Emira invested €55.5-million for an initial effective 25% equity stake in DL Invest Group, a Luxembourg-headquartered property company developing logistics centres, mixed-use or office complexes and retail parks, valuing its assets at €730-million and net asset value at €278-million pre-investment, with the option to increase this further.
Emira’s investment will fund DL Invest Group’s logistics development pipeline, aiming to create a €1-billion business. The partnership aligns with its co-investment strategy with in-country specialists.
Emira will participate actively, with board representation, and has committed to an initial five- to six-year investment term.
Funding for the first tranche of investment came from Emira's balance sheet and recent disposals.
Its noncore commercial and residential property sales transferred, completed and agreed upon during the period totalled R2.6-billion.
Emira’s strategic capital recycling aims to strengthen liquidity by disposing of noncore assets that can be sold at fuller value. This would create capacity to invest in undervalued opportunities with stronger growth potential.
Emira had a healthy balance sheet at period end, with an adequate 2.3 times interest cover ratio and a loan-to-value ratio that declined from 42.4% to 42% over the six months and is expected to decrease further as property disposals transfer and a portion of the proceeds are deployed to reduce debt.

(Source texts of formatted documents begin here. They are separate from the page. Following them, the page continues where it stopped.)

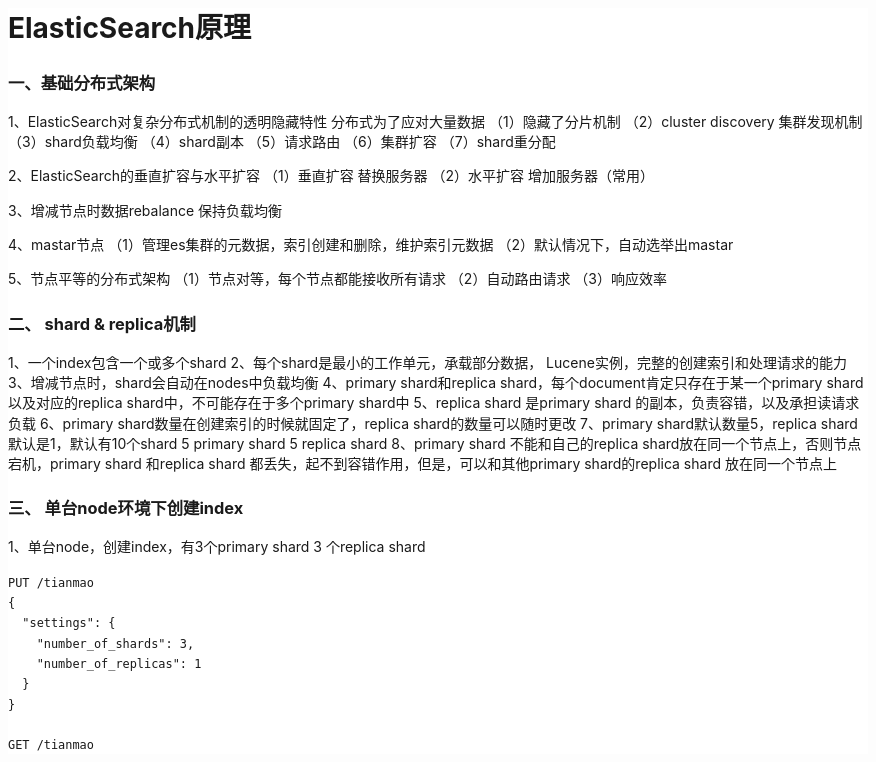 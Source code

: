 # ElasticSearch原理

### 一、基础分布式架构
1、ElasticSearch对复杂分布式机制的透明隐藏特性
分布式为了应对大量数据
（1）隐藏了分片机制
（2）cluster discovery 集群发现机制
（3）shard负载均衡
（4）shard副本
（5）请求路由
（6）集群扩容
（7）shard重分配

2、ElasticSearch的垂直扩容与水平扩容
（1）垂直扩容 替换服务器
（2）水平扩容 增加服务器（常用）

3、增减节点时数据rebalance
保持负载均衡

4、mastar节点
（1）管理es集群的元数据，索引创建和删除，维护索引元数据
（2）默认情况下，自动选举出mastar

5、节点平等的分布式架构
（1）节点对等，每个节点都能接收所有请求
（2）自动路由请求
（3）响应效率

### 二、 shard & replica机制
1、一个index包含一个或多个shard
2、每个shard是最小的工作单元，承载部分数据，
  Lucene实例，完整的创建索引和处理请求的能力
3、增减节点时，shard会自动在nodes中负载均衡
4、primary shard和replica shard，每个document肯定只存在于某一个primary shard
  以及对应的replica shard中，不可能存在于多个primary shard中
5、replica shard 是primary shard 的副本，负责容错，以及承担读请求负载
6、primary shard数量在创建索引的时候就固定了，replica shard的数量可以随时更改
7、primary shard默认数量5，replica shard默认是1，默认有10个shard
  5 primary shard 5 replica shard
8、primary shard 不能和自己的replica shard放在同一个节点上，否则节点宕机，primary shard 和replica shard 都丢失，起不到容错作用，但是，可以和其他primary shard的replica shard 放在同一个节点上

### 三、 单台node环境下创建index
1、单台node，创建index，有3个primary shard 3 个replica shard
```
PUT /tianmao
{
  "settings": {
    "number_of_shards": 3,
    "number_of_replicas": 1
  }
}

GET /tianmao
```
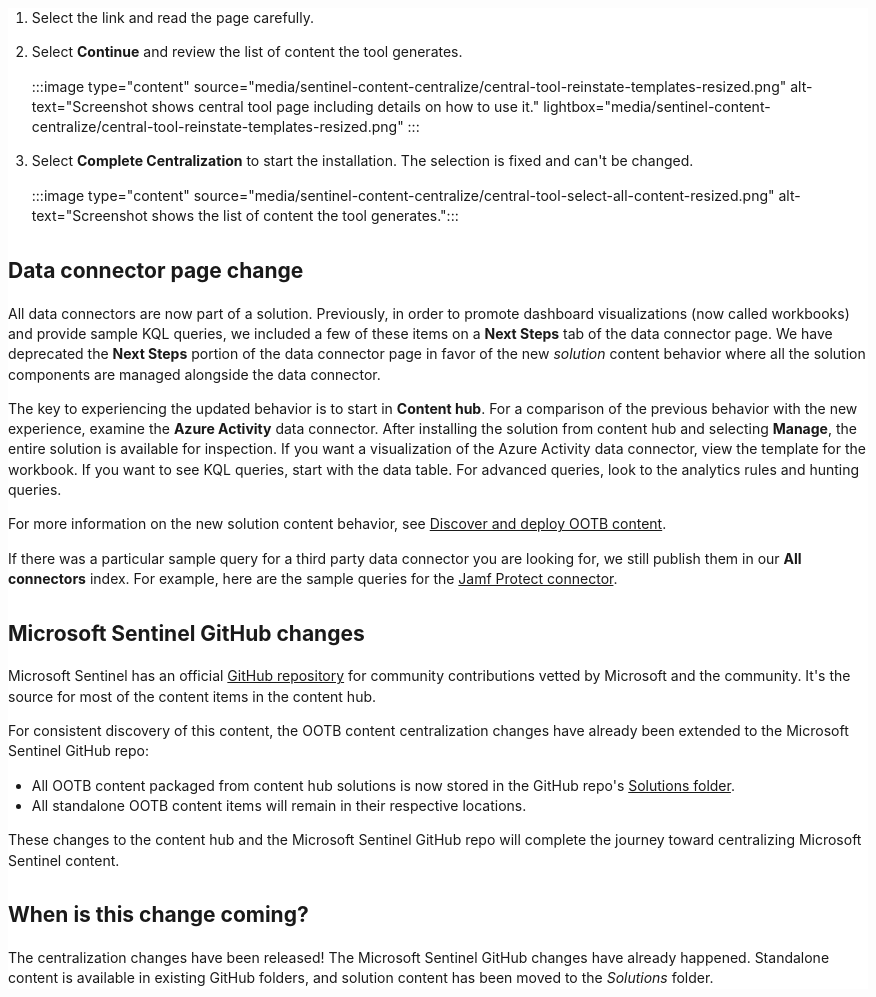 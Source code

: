 1. Select the link and read the page carefully.
1. Select **Continue** and review the list of content the tool generates.

    :::image type="content" source="media/sentinel-content-centralize/central-tool-reinstate-templates-resized.png" alt-text="Screenshot shows central tool page including details on how to use it." lightbox="media/sentinel-content-centralize/central-tool-reinstate-templates-resized.png" :::

1. Select **Complete Centralization** to start the installation. The selection is fixed and can't be changed.

    :::image type="content" source="media/sentinel-content-centralize/central-tool-select-all-content-resized.png" alt-text="Screenshot shows the list of content the tool generates.":::

## Data connector page change

All data connectors are now part of a solution. Previously, in order to promote dashboard visualizations (now called workbooks) and provide sample KQL queries, we included a few of these items on a **Next Steps** tab of the data connector page. We have deprecated the **Next Steps** portion of the data connector page in favor of the new *solution* content behavior where all the solution components are managed alongside the data connector. 

The key to experiencing the updated behavior is to start in **Content hub**. For a comparison of the previous behavior with the new experience, examine the **Azure Activity** data connector. After installing the solution from content hub and selecting **Manage**, the entire solution is available for inspection. If you want a visualization of the Azure Activity data connector, view the template for the workbook. If you want to see KQL queries, start with the data table. For advanced queries, look to the analytics rules and hunting queries.

For more information on the new solution content behavior, see [Discover and deploy OOTB content](sentinel-solutions-deploy.md#enable-content-items-in-a-solution).

If there was a particular sample query for a third party data connector you are looking for, we still publish them in our **All connectors** index. For example, here are the sample queries for the [Jamf Protect connector](data-connectors-reference.md#jamf-protect).

## Microsoft Sentinel GitHub changes

Microsoft Sentinel has an official [GitHub repository](https://github.com/Azure/Azure-Sentinel) for community contributions vetted by Microsoft and the community. It's the source for most of the content items in the content hub.

For consistent discovery of this content, the OOTB content centralization changes have already been extended to the Microsoft Sentinel GitHub repo:

- All OOTB content packaged from content hub solutions is now stored in the GitHub repo's [Solutions folder](https://github.com/Azure/Azure-Sentinel/tree/master/Solutions).
- All standalone OOTB content items will remain in their respective locations.
  
These changes to the content hub and the Microsoft Sentinel GitHub repo will complete the journey toward centralizing Microsoft Sentinel content.

## When is this change coming?

The centralization changes have been released! The Microsoft Sentinel GitHub changes have already happened. Standalone content is available in existing GitHub folders, and solution content has been moved to the *Solutions* folder.

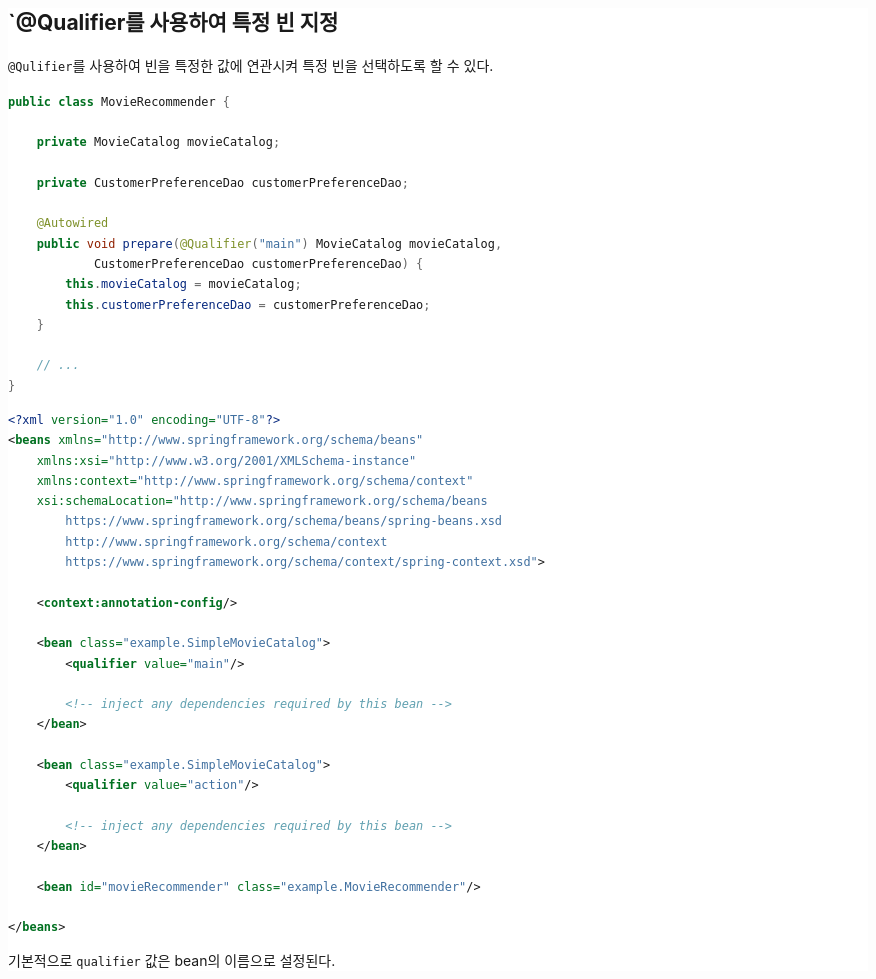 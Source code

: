 ## `@Qualifier를 사용하여 특정 빈 지정

`@Qulifier`를 사용하여 빈을 특정한 값에 연관시켜 특정 빈을 선택하도록 할 수 있다.

```java
public class MovieRecommender {

    private MovieCatalog movieCatalog;

    private CustomerPreferenceDao customerPreferenceDao;

    @Autowired
    public void prepare(@Qualifier("main") MovieCatalog movieCatalog,
            CustomerPreferenceDao customerPreferenceDao) {
        this.movieCatalog = movieCatalog;
        this.customerPreferenceDao = customerPreferenceDao;
    }

    // ...
}
```

```xml
<?xml version="1.0" encoding="UTF-8"?>
<beans xmlns="http://www.springframework.org/schema/beans"
    xmlns:xsi="http://www.w3.org/2001/XMLSchema-instance"
    xmlns:context="http://www.springframework.org/schema/context"
    xsi:schemaLocation="http://www.springframework.org/schema/beans
        https://www.springframework.org/schema/beans/spring-beans.xsd
        http://www.springframework.org/schema/context
        https://www.springframework.org/schema/context/spring-context.xsd">

    <context:annotation-config/>

    <bean class="example.SimpleMovieCatalog">
        <qualifier value="main"/> 

        <!-- inject any dependencies required by this bean -->
    </bean>

    <bean class="example.SimpleMovieCatalog">
        <qualifier value="action"/> 

        <!-- inject any dependencies required by this bean -->
    </bean>

    <bean id="movieRecommender" class="example.MovieRecommender"/>

</beans>
```

기본적으로 `qualifier` 값은 bean의 이름으로 설정된다.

It reported unused debt facilities of R370-million and cash on hand of R112.8-million at half-year, which will increase as proceeds from disposals are realised.
The first tranche of its latest transaction has immediately increased Emira’s international investments to 26.8% of its portfolio – with 15.5% in the US and 11.3% in Poland – while 73% remains in South Africa.
The second tranche DL Invest Group option creates the potential for this to become nearly 37% offshore.
SA PORTFOLIO
The local portfolio performed well, surpassing most key targets.
South African commercial vacancies reduced to 3.9% from 4.1%.
The portfolio saw an increase in like-for-like valuation of 4.7%, reflecting enhanced metrics across all three sectors and improved business sentiment, Emira reports.
Residential occupancy remained strong at 96.7% and, similarly, maintained like-for-like valuation levels.
Emira’s commercial portfolio by value is split between urban retail (43%), office (25%) and industrial (15%) of the directly held South African portfolio.
All sector vacancies are below the applicable benchmarks and tenant retention increased from 81% to 83% by revenue during the period.
Its 15-property directly-held retail portfolio of primarily grocery-anchored neighbourhood centres catering to their communities is indicated to be trading well with improved metrics, including low vacancies of 4.2%.
Despite the slump in office sector fundamentals, Emira’s portfolio of 20 mainly P- and A-grade office properties saw office vacancies improve slightly, into single-digit territory, from 10.9% to 9.4%.
Emira’s diversified industrial portfolio of 28 properties experienced strong demand, with vacancies stable at 0.7%.
The commercial portfolio benefited from R119.8-million in tactical upgrades, including various sustainability-driven initiatives, reconfigurations and refurbishments.
Emira also invested R8.6-million into its residential portfolio.
Jennett says easing inflation, declining interest rates and growing political stability in South Africa are changing the outlook for local real estate and that, when positive factors yield measurable results, Emira will be well positioned to continue delivering strong returns to investors.
Emira’s 12 equity investments in US grocery-anchored dominant value-oriented power centres total R2.56-billion.
The US portfolio had a low vacancy rate of 3.5%, and delivered a solid performance, adding R120.1-million to Emira’s distributable income.
“Emira’s strategic pivot is in full swing as we target opportunities with robust growth potential tightly aligned with our long-term goals. These solid half-year results put us firmly on track for a marginal increase in distributable income for full-year 2025, reinforcing Emira's consistent record of reliable performance,” Jennet highlights.